These are chat archives for akkadotnet/akka.net

11th
Jul 2016
Ivan R. Perez
@irperez
Jul 11 2016 04:57
@Aaronontheweb I've put in a pull request for Lighthouse. Upgrading it to Akka 1.1. petabridge/lighthouse#19
Ivan R. Perez
@irperez
Jul 11 2016 05:30
I've also updated Akka.Logger.NLog to 1.1 akkadotnet/Akka.Logger.NLog#11
Peter Bergman
@peter-bannerflow
Jul 11 2016 07:40
If anyone feel like helping out with a cluster router question, check this out https://stackoverflow.com/questions/38301328/akka-net-round-robin-group-router-only-routing-to-one-routee
It's basically the same question that I posted here a couple of days ago, but I never got it to work properly...
Bartosz Sypytkowski
@Horusiath
Jul 11 2016 07:44
@peter-bannerflow I'm not sure, but how the router knows where it can find routees? Relative actor path is sufficient within local node, but on remotes usually a full address is needed
Ricky Blankenaufulland
@ZoolWay
Jul 11 2016 07:47
@Horusiath For my understanding when a node joins the cluster the router checks if that node has the requested role and if it has any potential routees. If it still needs routees (compared to max-nr-instances), it adds them. If any node providing routees leaves the cluster, the router removes the routees.

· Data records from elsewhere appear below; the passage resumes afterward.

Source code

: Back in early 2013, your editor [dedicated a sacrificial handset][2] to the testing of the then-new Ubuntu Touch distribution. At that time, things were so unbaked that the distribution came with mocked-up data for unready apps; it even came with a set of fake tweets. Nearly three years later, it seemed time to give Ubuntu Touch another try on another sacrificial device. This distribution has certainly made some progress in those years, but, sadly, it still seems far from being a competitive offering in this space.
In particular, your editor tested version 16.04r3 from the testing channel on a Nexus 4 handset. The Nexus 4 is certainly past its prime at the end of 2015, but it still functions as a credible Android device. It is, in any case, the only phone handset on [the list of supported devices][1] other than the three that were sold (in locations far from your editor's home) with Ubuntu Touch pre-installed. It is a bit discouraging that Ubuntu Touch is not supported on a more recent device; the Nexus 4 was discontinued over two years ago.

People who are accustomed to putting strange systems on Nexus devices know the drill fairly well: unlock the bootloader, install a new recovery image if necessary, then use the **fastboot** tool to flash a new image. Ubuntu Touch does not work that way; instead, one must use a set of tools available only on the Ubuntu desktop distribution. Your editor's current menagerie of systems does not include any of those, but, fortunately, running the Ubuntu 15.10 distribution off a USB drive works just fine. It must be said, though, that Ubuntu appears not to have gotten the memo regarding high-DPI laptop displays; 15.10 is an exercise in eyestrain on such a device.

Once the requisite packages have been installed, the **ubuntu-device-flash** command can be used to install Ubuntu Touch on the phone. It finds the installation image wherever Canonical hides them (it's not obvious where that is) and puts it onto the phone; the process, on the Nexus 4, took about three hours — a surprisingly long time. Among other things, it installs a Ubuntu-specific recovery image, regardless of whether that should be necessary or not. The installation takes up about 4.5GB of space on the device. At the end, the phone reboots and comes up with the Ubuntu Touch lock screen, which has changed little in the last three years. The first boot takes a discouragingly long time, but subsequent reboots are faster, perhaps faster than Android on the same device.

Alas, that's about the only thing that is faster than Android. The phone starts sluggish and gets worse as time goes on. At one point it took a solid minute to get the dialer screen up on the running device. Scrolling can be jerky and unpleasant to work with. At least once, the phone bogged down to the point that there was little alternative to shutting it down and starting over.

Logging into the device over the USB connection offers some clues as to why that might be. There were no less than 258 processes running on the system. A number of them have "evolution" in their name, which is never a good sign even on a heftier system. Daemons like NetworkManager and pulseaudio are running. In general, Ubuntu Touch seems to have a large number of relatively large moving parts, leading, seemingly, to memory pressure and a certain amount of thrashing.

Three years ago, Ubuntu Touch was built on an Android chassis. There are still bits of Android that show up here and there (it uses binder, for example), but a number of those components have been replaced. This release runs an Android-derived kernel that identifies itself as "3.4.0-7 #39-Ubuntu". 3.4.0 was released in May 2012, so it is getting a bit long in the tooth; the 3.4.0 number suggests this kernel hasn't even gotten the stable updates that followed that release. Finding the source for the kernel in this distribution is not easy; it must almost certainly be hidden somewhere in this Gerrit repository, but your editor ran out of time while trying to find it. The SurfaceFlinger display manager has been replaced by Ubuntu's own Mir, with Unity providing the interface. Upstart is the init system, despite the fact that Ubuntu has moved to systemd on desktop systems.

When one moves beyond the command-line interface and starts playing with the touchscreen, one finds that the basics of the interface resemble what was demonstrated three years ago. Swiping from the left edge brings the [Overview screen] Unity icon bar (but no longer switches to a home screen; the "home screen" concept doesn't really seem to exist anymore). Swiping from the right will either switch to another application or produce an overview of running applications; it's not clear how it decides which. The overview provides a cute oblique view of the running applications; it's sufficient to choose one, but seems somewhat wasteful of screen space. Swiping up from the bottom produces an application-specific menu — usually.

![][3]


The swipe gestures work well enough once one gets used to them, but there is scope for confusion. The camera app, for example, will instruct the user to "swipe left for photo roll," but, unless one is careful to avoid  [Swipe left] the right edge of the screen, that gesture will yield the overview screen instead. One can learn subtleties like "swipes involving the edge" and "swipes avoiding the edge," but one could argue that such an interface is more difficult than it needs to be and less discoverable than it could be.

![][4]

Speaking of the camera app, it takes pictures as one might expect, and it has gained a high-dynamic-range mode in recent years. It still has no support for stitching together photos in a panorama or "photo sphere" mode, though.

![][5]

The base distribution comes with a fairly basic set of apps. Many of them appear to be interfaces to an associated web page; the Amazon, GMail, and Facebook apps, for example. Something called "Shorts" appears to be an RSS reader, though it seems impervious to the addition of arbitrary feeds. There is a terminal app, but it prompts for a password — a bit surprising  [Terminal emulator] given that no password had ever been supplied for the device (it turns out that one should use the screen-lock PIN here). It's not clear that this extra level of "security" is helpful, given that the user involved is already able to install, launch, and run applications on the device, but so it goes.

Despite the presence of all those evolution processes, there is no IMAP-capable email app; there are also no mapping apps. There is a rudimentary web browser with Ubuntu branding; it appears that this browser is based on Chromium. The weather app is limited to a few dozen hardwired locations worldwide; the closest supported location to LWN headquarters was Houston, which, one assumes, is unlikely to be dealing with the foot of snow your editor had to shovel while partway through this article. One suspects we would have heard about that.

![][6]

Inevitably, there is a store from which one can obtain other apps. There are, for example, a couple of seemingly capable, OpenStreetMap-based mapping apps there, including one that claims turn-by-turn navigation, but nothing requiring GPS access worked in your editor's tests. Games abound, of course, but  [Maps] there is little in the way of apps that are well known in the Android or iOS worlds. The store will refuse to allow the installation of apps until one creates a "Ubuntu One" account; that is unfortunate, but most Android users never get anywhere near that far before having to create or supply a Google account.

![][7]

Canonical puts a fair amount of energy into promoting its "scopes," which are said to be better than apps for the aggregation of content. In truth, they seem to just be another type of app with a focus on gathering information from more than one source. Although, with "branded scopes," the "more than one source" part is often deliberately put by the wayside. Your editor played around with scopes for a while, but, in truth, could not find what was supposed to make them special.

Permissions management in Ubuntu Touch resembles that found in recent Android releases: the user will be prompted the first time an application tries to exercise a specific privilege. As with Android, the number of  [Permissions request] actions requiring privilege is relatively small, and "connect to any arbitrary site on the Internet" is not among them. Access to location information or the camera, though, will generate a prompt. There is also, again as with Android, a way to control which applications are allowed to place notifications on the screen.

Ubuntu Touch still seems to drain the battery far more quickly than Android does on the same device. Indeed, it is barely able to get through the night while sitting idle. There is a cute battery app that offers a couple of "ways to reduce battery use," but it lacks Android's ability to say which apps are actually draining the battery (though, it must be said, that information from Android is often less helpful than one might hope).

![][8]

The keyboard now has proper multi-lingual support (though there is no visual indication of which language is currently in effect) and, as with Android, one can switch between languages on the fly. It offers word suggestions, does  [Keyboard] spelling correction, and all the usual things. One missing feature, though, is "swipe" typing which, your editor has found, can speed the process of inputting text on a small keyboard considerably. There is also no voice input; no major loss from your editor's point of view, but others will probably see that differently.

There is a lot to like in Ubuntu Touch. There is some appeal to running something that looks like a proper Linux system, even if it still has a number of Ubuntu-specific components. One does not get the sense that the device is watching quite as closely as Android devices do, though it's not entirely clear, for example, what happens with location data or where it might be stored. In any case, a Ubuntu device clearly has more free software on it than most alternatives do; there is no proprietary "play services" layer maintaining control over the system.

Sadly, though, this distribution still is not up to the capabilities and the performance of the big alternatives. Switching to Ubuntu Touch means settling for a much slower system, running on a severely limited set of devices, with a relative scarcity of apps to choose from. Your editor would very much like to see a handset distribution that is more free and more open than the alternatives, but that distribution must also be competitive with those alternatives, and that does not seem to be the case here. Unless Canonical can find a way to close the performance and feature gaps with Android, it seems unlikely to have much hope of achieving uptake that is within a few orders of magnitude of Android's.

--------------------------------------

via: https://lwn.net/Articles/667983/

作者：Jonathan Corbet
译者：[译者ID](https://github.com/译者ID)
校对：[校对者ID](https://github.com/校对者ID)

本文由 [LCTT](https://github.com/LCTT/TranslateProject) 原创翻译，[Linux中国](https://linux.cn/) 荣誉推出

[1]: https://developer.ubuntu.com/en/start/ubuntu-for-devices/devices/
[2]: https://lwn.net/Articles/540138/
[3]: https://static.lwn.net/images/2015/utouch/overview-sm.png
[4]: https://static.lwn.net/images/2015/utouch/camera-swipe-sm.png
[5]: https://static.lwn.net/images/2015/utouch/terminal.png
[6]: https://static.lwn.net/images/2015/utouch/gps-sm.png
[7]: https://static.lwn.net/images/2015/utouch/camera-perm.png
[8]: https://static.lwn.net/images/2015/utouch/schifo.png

There is a message you can send to the router to get a list of the current routees. Maybe that can help finding out if the router really has no other routees.
Also, you should try to provide nr-of-instances = 10 here
Bartosz Sypytkowski
@Horusiath
Jul 11 2016 07:48
@ZoolWay so if you have node A with actor under path /user/workers/worker0 and node B with another actor under path /user/workers/worker0, which one will join the router?
Ricky Blankenaufulland
@ZoolWay
Jul 11 2016 07:48
maybe it defaults to 1 and when it got its first routee out of all the potential routee paths, it will stick with only that one.
@Horusiath Assuming both nodes have the same role? Assuming nr-of-instances is greater than 1?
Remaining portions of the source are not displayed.